■ **Task**:
Return every line of the listing that includes the string "description".

■ **Given records**:
_____

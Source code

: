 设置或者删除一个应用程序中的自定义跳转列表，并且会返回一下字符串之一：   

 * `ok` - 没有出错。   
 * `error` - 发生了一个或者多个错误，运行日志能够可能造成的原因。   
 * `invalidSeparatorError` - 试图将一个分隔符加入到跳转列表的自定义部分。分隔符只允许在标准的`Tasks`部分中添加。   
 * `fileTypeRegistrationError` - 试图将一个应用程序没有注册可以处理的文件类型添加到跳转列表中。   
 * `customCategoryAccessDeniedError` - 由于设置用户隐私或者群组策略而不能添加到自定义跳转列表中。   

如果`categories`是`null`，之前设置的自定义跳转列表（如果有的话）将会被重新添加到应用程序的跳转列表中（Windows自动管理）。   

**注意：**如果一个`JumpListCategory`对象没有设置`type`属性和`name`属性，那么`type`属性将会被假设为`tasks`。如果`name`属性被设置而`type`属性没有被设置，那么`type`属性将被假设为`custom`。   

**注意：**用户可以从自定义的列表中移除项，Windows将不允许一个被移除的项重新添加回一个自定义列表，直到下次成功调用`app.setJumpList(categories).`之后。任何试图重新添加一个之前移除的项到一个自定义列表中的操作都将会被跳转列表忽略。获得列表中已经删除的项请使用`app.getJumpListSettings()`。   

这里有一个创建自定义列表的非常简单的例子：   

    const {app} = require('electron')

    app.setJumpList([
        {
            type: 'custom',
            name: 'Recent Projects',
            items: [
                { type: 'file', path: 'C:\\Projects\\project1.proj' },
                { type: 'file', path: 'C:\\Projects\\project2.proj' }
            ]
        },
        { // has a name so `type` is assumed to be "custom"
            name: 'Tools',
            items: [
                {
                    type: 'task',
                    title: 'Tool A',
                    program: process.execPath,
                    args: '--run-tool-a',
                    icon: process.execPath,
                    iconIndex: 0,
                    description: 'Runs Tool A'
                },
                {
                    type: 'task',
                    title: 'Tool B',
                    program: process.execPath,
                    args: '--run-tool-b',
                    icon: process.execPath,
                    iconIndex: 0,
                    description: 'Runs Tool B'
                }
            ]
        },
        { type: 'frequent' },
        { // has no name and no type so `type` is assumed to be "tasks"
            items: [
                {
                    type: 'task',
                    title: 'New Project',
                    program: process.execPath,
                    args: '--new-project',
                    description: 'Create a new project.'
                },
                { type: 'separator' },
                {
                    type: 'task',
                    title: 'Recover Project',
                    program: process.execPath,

_____

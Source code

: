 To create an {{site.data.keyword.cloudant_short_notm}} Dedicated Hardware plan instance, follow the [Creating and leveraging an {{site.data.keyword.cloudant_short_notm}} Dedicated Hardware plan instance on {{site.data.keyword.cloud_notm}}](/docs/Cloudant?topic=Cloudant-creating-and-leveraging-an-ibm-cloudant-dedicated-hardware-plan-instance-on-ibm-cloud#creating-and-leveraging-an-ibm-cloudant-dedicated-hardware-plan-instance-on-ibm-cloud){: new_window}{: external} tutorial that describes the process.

_____

■ **Written response**:
                    description: 'Runs Tool A'
                    description: 'Runs Tool B'
                    description: 'Create a new project.'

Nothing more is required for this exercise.